Elyza riprese a respirare, ed Alicia realizzò che il pensiero di perdere l’altra ragazza era doloroso per lei come lo era per la bionda.
 
“Ti proteggerò.” mormorò Elyza.
 
Alicia voleva dirle che era perfettamente in grado di proteggere sé stessa, ma non lo fece. Sapeva di avere bisogno di Elyza.
 
“E io ti proteggerò.” rispose.
 
La bionda sorrise.
 
“Lo so. Era davvero tosta, quella cosa che hai fatto con il coltello. Non ho mai visto nessuno lanciare un coltello in quel modo.”
 
Scoppiarono entrambe in una risata soffocata.
 
Alicia sapeva qualcos’altro. Sapeva che avrebbe dato la vita per quella ragazza.
 
*
 
Era spaventata.
 
*
 
Nonostante il terrore, tutto sembrava essere andato al proprio posto.
 
*
 
“Torna a dormire. Ti sveglierò quando sarà il tuo turno di guardia.”
 
Alicia annuì, ma non si mosse. Si limitò a fissare Elyza e si morse il labbro inferiore.
 
Elyza sorrise.
 
“Stenditi.”
 
Questa volta, Alicia obbedì.
 
Si coricò su un fianco e attese. Ci vollero non più di sette secondi perché Elyza si stendesse dietro a lei, e la abbracciasse a cucchiaio, un braccio attorno alla sua vita e i loro piedi intrecciati.
 
Le dita della bionda scivolarono sui suoi bicipiti, accarezzandola gentilmente.
 
Fra di loro si diffuse un’altra scarica di energia, ma stavolta la accolsero con piacere.
 
Trattennero il respiro e si strinsero ancora più vicine l’una all’altra.
 
“Elyza?”
 
Il nome sulla sua lingua sembrava bizzarro.

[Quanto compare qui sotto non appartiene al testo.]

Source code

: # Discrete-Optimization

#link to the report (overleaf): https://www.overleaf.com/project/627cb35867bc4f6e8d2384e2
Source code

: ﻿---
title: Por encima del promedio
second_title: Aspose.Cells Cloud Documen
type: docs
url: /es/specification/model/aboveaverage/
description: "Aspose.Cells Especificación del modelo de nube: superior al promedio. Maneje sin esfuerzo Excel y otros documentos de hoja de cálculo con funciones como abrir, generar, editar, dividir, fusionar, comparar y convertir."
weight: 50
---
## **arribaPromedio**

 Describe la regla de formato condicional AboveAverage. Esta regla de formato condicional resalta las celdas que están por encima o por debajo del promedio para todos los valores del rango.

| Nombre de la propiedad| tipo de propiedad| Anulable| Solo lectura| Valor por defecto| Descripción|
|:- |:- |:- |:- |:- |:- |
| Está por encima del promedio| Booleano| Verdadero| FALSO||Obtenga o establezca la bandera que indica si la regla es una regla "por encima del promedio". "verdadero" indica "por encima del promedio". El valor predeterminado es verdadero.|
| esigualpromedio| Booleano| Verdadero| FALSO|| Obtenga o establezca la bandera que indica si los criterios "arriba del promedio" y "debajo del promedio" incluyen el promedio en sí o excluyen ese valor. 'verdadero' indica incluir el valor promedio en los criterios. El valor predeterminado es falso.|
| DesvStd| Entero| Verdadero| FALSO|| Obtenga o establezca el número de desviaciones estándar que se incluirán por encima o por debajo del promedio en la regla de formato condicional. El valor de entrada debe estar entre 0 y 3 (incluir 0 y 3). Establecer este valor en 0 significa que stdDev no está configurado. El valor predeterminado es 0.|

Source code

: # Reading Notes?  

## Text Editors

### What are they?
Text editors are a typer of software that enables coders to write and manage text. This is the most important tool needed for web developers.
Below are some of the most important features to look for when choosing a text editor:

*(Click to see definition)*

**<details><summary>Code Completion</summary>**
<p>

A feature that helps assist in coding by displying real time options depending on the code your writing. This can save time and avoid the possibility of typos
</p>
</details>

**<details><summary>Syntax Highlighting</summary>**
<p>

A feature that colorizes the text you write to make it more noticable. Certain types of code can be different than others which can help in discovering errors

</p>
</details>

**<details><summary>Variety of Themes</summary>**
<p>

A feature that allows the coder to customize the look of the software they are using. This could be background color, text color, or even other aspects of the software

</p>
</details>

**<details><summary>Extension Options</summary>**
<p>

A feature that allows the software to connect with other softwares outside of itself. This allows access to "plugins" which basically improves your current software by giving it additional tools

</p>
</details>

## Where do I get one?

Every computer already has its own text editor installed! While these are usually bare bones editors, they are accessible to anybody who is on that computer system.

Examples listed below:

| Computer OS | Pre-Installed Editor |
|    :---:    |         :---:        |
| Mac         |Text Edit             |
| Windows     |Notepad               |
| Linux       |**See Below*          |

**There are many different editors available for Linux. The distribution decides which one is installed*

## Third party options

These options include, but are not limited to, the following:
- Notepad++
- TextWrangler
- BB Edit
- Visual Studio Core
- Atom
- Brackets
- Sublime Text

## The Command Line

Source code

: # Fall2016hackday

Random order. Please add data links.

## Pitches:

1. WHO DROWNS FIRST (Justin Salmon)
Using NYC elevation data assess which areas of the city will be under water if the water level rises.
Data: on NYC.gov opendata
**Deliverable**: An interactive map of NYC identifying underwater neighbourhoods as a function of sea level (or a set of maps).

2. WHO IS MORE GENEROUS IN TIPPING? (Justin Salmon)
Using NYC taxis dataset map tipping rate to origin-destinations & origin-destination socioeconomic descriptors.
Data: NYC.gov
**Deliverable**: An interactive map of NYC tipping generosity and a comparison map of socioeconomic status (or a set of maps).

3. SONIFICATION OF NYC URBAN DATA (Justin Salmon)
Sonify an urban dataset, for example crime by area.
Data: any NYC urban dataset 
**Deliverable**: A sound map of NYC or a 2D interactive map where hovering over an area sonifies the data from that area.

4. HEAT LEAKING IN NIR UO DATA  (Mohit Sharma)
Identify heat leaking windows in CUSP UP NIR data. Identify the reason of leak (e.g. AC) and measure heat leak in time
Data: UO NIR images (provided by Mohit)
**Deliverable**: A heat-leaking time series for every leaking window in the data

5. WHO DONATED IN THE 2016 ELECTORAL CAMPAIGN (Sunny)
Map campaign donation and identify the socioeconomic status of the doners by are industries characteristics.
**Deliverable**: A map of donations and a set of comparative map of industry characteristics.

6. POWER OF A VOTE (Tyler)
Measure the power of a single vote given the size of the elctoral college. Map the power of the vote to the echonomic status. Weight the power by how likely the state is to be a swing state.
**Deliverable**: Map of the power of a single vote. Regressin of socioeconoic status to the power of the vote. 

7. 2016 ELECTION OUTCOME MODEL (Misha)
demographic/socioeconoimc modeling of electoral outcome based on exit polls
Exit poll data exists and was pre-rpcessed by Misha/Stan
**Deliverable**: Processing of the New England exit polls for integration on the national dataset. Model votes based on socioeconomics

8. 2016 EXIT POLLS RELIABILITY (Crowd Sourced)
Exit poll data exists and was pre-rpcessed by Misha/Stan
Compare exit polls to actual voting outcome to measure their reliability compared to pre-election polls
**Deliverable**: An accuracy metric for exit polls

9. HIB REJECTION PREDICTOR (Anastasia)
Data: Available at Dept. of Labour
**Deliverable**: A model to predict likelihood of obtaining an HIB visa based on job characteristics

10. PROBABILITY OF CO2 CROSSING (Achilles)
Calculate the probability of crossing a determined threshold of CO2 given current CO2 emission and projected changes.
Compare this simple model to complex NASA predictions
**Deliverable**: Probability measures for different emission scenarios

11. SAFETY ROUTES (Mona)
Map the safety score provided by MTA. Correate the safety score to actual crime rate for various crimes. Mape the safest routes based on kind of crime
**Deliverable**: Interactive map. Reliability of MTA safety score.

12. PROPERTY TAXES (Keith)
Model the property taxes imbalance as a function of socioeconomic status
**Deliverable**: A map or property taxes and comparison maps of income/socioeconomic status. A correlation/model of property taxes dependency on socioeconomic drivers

Sembrava strano.
 
Sembrava come se fosse entrata in una camera che conosceva bene, in cui però tutto l’arredo era stato spostato.
 
“Sì?”
 
Alicia si voltò nell’abbraccio, incontrando quegli occhi
 
quegli occhi che le ricordavano un cielo lontano
 
che la stavano già guardando.
 
“Perché sento come se ti conoscessi?" sussurrò alla fine.
 
Pose la domanda che era in sospeso tra loro fin dal primo incontro.
 
Elyza non rispose immediatamente. Si strinse nelle spalle, chiuse gli occhi e sospirò. Aprì nuovamente gli occhi e sorrise, tristemente.
 
"Non so. Ma se può farti stare meglio... lo sento anch’io."
 
Alicia non fu del tutto sicura che questo la facesse sentire qualcosa di diverso dalla preoccupazione.
 
Riusciva solo a provare ansia e paura, da quando l’intero caos aveva avuto inizio.
 
Ma guardò in quegli occhi color del cielo e in qualche modo si sentì a casa.